Disproportionate response seems the right words to use there.
When I was a little tot my mother used to tell me about how dirty Birmingham was. It was an industrial center back then, the Pittsburgh of the South, right up until the 1970s. Bio-tech, medical service, UAB and banking changed much of the economic landscape. Between those shifts and more strict ecological rules it changed things in the air too.
The air, my mother said, used to be brown.
Never sure if I’ve ever seen a picture of that, until today. That was the summer of ’72, when there probably was no such thing as air quality reports and ozone alerts. Your emphysema will kick in just looking at it.
And so it was that I enjoyed a much more clear evening outdoors tonight. There’s a lot to be grateful for, if you like, and being breathless under blooming pear trees because your bicycle has your heart rate up is one of those things.
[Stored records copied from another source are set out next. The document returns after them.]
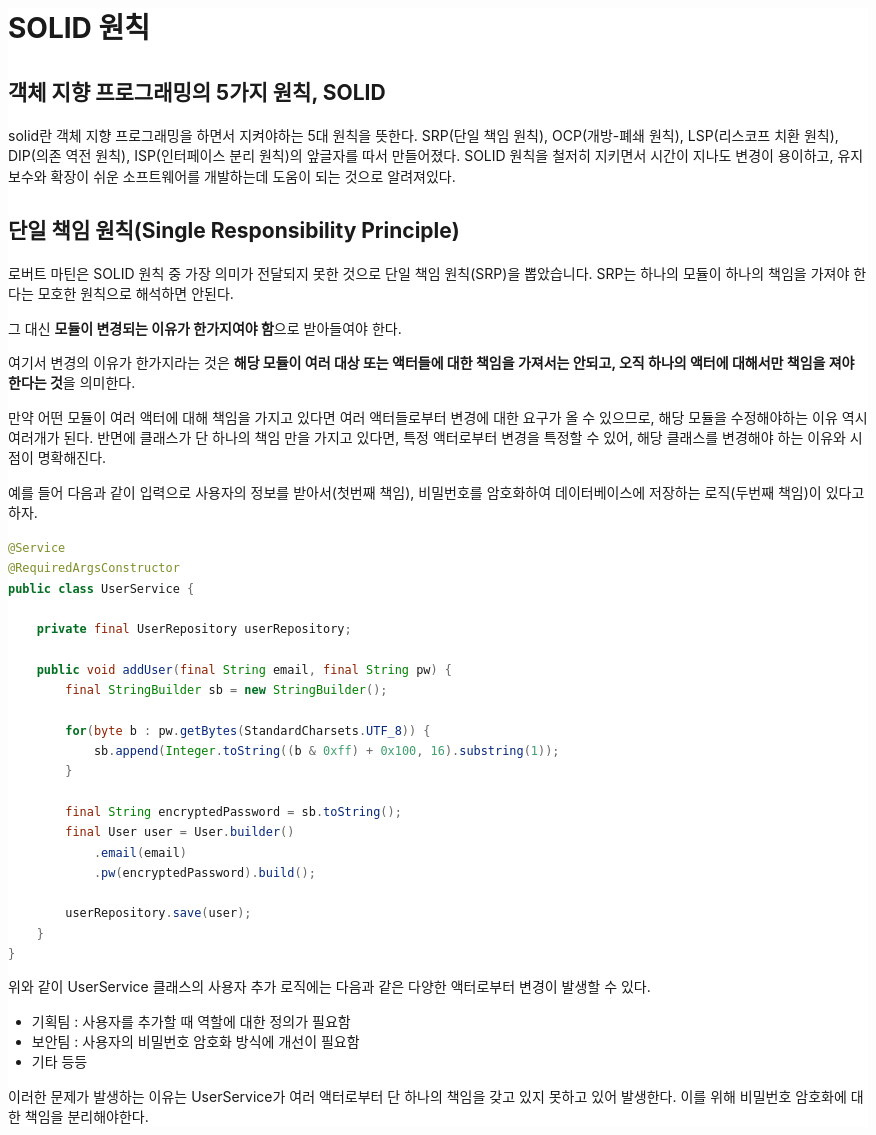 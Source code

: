 # SOLID 원칙

## 객체 지향 프로그래밍의 5가지 원칙, SOLID

solid란 객체 지향 프로그래밍을 하면서 지켜야하는 5대 원칙을 뜻한다. SRP(단일 책임 원칙), OCP(개방-폐쇄 원칙), LSP(리스코프 치환 원칙), DIP(의존 역전 원칙), ISP(인터페이스 분리 원칙)의 앞글자를 따서 만들어졌다. SOLID 원칙을 철저히 지키면서 시간이 지나도 변경이 용이하고, 유지보수와 확장이 쉬운 소프트웨어를 개발하는데 도움이 되는 것으로 알려져있다.

## 단일 책임 원칙(Single Responsibility Principle)

로버트 마틴은 SOLID 원칙 중 가장 의미가 전달되지 못한 것으로 단일 책임 원칙(SRP)을 뽑았습니다. SRP는 하나의 모듈이 하나의 책임을 가져야 한다는 모호한 원칙으로 해석하면 안된다.

그 대신 **모듈이 변경되는 이유가 한가지여야 함**으로 받아들여야 한다.

여기서 변경의 이유가 한가지라는 것은 **해당 모듈이 여러 대상 또는 액터들에 대한 책임을 가져서는 안되고, 오직 하나의 액터에 대해서만 책임을 져야 한다는 것**을 의미한다.

만약 어떤 모듈이 여러 액터에 대해 책임을 가지고 있다면 여러 액터들로부터 변경에 대한 요구가 올 수 있으므로, 해당 모듈을 수정해야하는 이유 역시 여러개가 된다. 반면에 클래스가 단 하나의 책임 만을 가지고 있다면, 특정 액터로부터 변경을 특정할 수 있어, 해당 클래스를 변경해야 하는 이유와 시점이 명확해진다.

예를 들어 다음과 같이 입력으로 사용자의 정보를 받아서(첫번째 책임), 비밀번호를 암호화하여 데이터베이스에 저장하는 로직(두번째 책임)이 있다고 하자.

```java
@Service
@RequiredArgsConstructor
public class UserService {

    private final UserRepository userRepository;

    public void addUser(final String email, final String pw) {
        final StringBuilder sb = new StringBuilder();

        for(byte b : pw.getBytes(StandardCharsets.UTF_8)) {
            sb.append(Integer.toString((b & 0xff) + 0x100, 16).substring(1));
        }

        final String encryptedPassword = sb.toString();
        final User user = User.builder()
            .email(email)
            .pw(encryptedPassword).build();

        userRepository.save(user);
    }
}
```

위와 같이 UserService 클래스의 사용자 추가 로직에는 다음과 같은 다양한 액터로부터 변경이 발생할 수 있다.

- 기획팀 : 사용자를 추가할 때 역할에 대한 정의가 필요함
- 보안팀 : 사용자의 비밀번호 암호화 방식에 개선이 필요함
- 기타 등등

이러한 문제가 발생하는 이유는 UserService가 여러 액터로부터 단 하나의 책임을 갖고 있지 못하고 있어 발생한다. 이를 위해 비밀번호 암호화에 대한 책임을 분리해야한다.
Better than the heavy industrial alternative, at least. I got in 21 quick miles this evening, my first time on the bike in several weeks because of travel and sickness. That’s the way of it: build up a bit of form and a few miles, something else always comes along to distract me.
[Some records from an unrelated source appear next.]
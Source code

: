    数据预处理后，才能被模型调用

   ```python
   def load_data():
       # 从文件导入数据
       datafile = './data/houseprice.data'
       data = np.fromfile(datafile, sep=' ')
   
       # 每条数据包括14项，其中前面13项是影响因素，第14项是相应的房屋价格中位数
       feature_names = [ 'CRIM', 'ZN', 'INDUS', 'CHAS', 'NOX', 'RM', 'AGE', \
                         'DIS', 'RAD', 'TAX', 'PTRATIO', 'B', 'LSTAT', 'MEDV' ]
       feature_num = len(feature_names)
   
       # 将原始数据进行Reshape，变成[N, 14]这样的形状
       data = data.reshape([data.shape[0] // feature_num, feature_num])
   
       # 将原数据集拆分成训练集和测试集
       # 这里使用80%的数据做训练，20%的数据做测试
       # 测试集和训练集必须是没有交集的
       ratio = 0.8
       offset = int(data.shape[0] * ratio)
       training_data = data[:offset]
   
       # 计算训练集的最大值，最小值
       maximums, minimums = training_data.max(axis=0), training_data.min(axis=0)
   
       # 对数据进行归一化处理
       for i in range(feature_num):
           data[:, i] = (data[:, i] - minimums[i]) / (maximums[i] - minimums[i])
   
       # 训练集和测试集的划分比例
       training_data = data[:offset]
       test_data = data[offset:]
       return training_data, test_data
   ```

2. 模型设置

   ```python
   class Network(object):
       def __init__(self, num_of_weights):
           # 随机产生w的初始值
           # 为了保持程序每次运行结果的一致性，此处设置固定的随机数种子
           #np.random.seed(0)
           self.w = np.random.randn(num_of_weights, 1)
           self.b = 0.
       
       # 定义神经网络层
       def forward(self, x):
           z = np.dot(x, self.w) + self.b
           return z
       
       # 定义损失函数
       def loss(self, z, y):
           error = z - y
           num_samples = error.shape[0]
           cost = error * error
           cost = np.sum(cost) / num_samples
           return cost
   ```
At the baseball game, Auburn led off with a triple, one of Jackson Burgreen’s two hits of the night. He’d also score later in the inning, before sending in a run in the second:
We moved from behind the plate to over third base, so we could enjoy the heckling. Brown had four errors in the seventh (they’d make another later) when I had what was roundly considered the line of the night. The Brown shortstop was standing on third, and he was just about the only guy in his entire infield that hadn’t erred. So I asked him “J.J., do you know what you can make with four Es?”
The professional hecklers in Section 111 made the sound, so I simply said “A Taylor Swift song.”
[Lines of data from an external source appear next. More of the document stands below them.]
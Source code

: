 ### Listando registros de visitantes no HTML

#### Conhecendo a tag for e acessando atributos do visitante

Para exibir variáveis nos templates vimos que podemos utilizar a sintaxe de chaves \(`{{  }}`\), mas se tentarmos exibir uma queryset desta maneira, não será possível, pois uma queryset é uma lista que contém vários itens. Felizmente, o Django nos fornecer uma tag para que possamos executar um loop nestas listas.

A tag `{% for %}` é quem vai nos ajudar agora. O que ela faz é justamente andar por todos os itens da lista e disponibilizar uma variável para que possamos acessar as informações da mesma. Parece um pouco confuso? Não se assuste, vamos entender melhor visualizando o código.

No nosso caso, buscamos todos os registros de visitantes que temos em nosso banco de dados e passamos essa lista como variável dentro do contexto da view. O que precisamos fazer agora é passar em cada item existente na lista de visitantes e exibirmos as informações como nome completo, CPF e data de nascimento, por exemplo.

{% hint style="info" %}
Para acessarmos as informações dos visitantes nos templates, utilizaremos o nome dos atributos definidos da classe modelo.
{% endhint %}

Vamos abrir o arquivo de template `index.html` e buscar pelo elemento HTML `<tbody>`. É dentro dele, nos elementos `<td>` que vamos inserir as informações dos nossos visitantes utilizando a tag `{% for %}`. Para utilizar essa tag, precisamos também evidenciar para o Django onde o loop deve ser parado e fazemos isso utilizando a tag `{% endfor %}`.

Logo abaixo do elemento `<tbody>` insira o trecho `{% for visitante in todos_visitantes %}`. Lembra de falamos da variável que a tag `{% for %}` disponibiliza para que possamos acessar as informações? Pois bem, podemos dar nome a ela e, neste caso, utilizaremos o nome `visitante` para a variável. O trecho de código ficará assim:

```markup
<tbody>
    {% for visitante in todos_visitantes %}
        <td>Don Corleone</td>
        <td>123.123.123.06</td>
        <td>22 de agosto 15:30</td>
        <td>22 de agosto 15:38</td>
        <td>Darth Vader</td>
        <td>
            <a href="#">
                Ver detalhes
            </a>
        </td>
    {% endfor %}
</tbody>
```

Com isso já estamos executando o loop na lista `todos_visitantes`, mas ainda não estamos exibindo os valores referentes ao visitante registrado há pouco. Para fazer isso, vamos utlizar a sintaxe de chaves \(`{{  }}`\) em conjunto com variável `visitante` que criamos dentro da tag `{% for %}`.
Turned around to see them bowing to me. It was a bit awkward.
Brown’s left fielder, Will Marcal, had a nice night. He gathered two hits and demonstrated a cannon in the field. I bet no one runs on him more than once:
Auburn won 9-4 and we caught the Brown head coach enjoying all of the playful little jokes the hecklers were sharing with his team. Guess we’ll work on him more tomorrow.
I’m not feeling any better, really. Mostly because I can’t sleep, I think. I wake myself up coughing and then 30 minutes later I wake up looking for handkerchiefs. So, this evening, it was time for the gymnastics meet and The Yankee said “Do you even want to go?”
Since it is just the sinuses I can not-breathe there as well as I can here. And, besides, this was the big fundraiser event.
Also, we had to see if Auburn could score 196+ for the sixth time in a row. They did. That’s a program record and even if you know as little about gymnastics as I do, it is an impressive record.
Even more impressive, the gymnast who won her fourth all-around of the season is only a freshman. The ladies are ranked 11th, the highest they’ve been in four years. They set a program-record high score just last week. There’s a big future ahead for this program.
There are video highlights in that link. I’d share them here, but the athletic department has chosen not to write an embed code for them.
We had pizza tonight, which was not as good as breakfast was this morning. This has been a strange little illness when it comes to food. I’ve maintained my appetite, but I’ve found nothing especially interesting to eat all week, except for breakfast this morning. I’d been looking forward to that for days. And it was delicious.
Now I’m going to see if I can break my streak of two consecutive nights of tossing and turning.